1397848295000-AP-South-Korea-Ship-Sinking

Photo courtesy of http://www.usatoday.com

The captain of a South Korean ferry that sank off the southwest coast of South Korea this week with hundreds of high school students aboard was arrested early Saturday along with two crewmembers, the Yonhap news agency reports.

The captain, 68-year-old Lee Joon-seok, was jailed on five counts of charges including negligence of duty and violation of maritime law, Yonhap reports.

The exact charges filed against the two crewmembers, who were allegedly operating the ship alone at the time of the accident, were not immediately available.

Prosecutors, in seeking an arrest warrant on Friday, alleged that Lee had left the vessel in charge of two crew members who failed to reduce its speed in a cluster of islands and may have made too sharp a turn that caused it to list.

The ferry, carrying 475 passengers, most of them high school students, went down off the southwest coast of South Korea on Wednesday. Officials say 29 people died and 267 are still missing.

Rescue teams, working in strong current and murky water, got inside the submerged vessel Friday, but did not immediately report finding any survivors.

Meanwhile, the vice principal of the school that arranged the overnight trip was found hanging from a tree, police said, in an apparent suicide. The 52-year-old school official, Kang Min-kyu, was on the island of Jindo, where rescued passengers have taken shelter.

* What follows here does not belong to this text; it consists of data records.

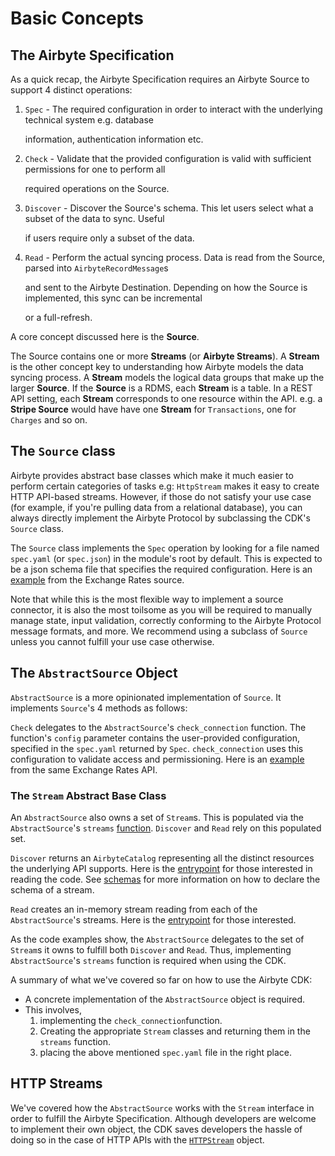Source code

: # Basic Concepts

## The Airbyte Specification

As a quick recap, the Airbyte Specification requires an Airbyte Source to support 4 distinct
operations:

1. `Spec` - The required configuration in order to interact with the underlying technical system
   e.g. database

   information, authentication information etc.

2. `Check` - Validate that the provided configuration is valid with sufficient permissions for one
   to perform all

   required operations on the Source.

3. `Discover` - Discover the Source's schema. This let users select what a subset of the data to
   sync. Useful

   if users require only a subset of the data.

4. `Read` - Perform the actual syncing process. Data is read from the Source, parsed into
   `AirbyteRecordMessage`s

   and sent to the Airbyte Destination. Depending on how the Source is implemented, this sync can be
   incremental

   or a full-refresh.

A core concept discussed here is the **Source**.

The Source contains one or more **Streams** \(or **Airbyte Streams**\). A **Stream** is the other
concept key to understanding how Airbyte models the data syncing process. A **Stream** models the
logical data groups that make up the larger **Source**. If the **Source** is a RDMS, each **Stream**
is a table. In a REST API setting, each **Stream** corresponds to one resource within the API. e.g.
a **Stripe Source** would have have one **Stream** for `Transactions`, one for `Charges` and so on.

## The `Source` class

Airbyte provides abstract base classes which make it much easier to perform certain categories of
tasks e.g: `HttpStream` makes it easy to create HTTP API-based streams. However, if those do not
satisfy your use case \(for example, if you're pulling data from a relational database\), you can
always directly implement the Airbyte Protocol by subclassing the CDK's `Source` class.

The `Source` class implements the `Spec` operation by looking for a file named `spec.yaml` (or
`spec.json`) in the module's root by default. This is expected to be a json schema file that
specifies the required configuration. Here is an
[example](https://github.com/airbytehq/airbyte/blob/master/airbyte-integrations/connectors/source-exchange-rates/source_exchange_rates/spec.yaml)
from the Exchange Rates source.

Note that while this is the most flexible way to implement a source connector, it is also the most
toilsome as you will be required to manually manage state, input validation, correctly conforming to
the Airbyte Protocol message formats, and more. We recommend using a subclass of `Source` unless you
cannot fulfill your use case otherwise.

## The `AbstractSource` Object

`AbstractSource` is a more opinionated implementation of `Source`. It implements `Source`'s 4
methods as follows:

`Check` delegates to the `AbstractSource`'s `check_connection` function. The function's `config`
parameter contains the user-provided configuration, specified in the `spec.yaml` returned by `Spec`.
`check_connection` uses this configuration to validate access and permissioning. Here is an
[example](https://github.com/airbytehq/airbyte/blob/master/airbyte-integrations/connectors/source-exchange-rates/source_exchange_rates/source.py#L90)
from the same Exchange Rates API.

### The `Stream` Abstract Base Class

An `AbstractSource` also owns a set of `Stream`s. This is populated via the `AbstractSource`'s
`streams`
[function](https://github.com/airbytehq/airbyte/blob/master/airbyte-cdk/python/airbyte_cdk/sources/abstract_source.py#L63).
`Discover` and `Read` rely on this populated set.

`Discover` returns an `AirbyteCatalog` representing all the distinct resources the underlying API
supports. Here is the
[entrypoint](https://github.com/airbytehq/airbyte/blob/master/airbyte-cdk/python/airbyte_cdk/sources/abstract_source.py#L74)
for those interested in reading the code. See
[schemas](https://github.com/airbytehq/airbyte/tree/21116cad97f744f936e503f9af5a59ed3ac59c38/docs/contributing-to-airbyte/python/concepts/schemas.md)
for more information on how to declare the schema of a stream.

`Read` creates an in-memory stream reading from each of the `AbstractSource`'s streams. Here is the
[entrypoint](https://github.com/airbytehq/airbyte/blob/master/airbyte-cdk/python/airbyte_cdk/sources/abstract_source.py#L90)
for those interested.

As the code examples show, the `AbstractSource` delegates to the set of `Stream`s it owns to fulfill
both `Discover` and `Read`. Thus, implementing `AbstractSource`'s `streams` function is required
when using the CDK.

A summary of what we've covered so far on how to use the Airbyte CDK:

- A concrete implementation of the `AbstractSource` object is required.
- This involves,
  1. implementing the `check_connection`function.
  2. Creating the appropriate `Stream` classes and returning them in the `streams` function.
  3. placing the above mentioned `spec.yaml` file in the right place.

## HTTP Streams

We've covered how the `AbstractSource` works with the `Stream` interface in order to fulfill the
Airbyte Specification. Although developers are welcome to implement their own object, the CDK saves
developers the hassle of doing so in the case of HTTP APIs with the [`HTTPStream`](http-streams.md)
object.
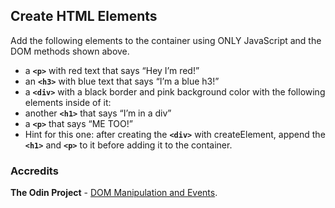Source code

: ## Create HTML Elements

Add the following elements to the container using ONLY JavaScript and the DOM methods shown above.

- a **`<p>`** with red text that says “Hey I’m red!”
- an **`<h3>`** with blue text that says “I’m a blue h3!”
- a **`<div>`** with a black border and pink background color with the following elements inside of it:
- another **`<h1>`** that says “I’m in a div”
- a **`<p>`** that says “ME TOO!”
- Hint for this one: after creating the **`<div>`** with createElement, append the **`<h1>`** and **`<p>`** to it before adding it to the container.

### Accredits

**The Odin Project** - [DOM Manipulation and Events](https://www.theodinproject.com/lessons/foundations-dom-manipulation-and-events#exercise "Go to the exercise").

South Korean officials said the ferry, named the Sewol, went down at a point off the coast of Jindo island where it had to make a turn. Prosecutor Park Jae-eok said investigators were looking at whether the 25-year-old third mate ordered a turn that was so sharp it caused the ship to list.

Investigators are focusing on whether the boat, which was running late due to earlier fog, changed course too sharply, shaking cargo and cars loose and thereby shifting the boat off balance, reported South Korean media including the Chosun Ilbo newspaper.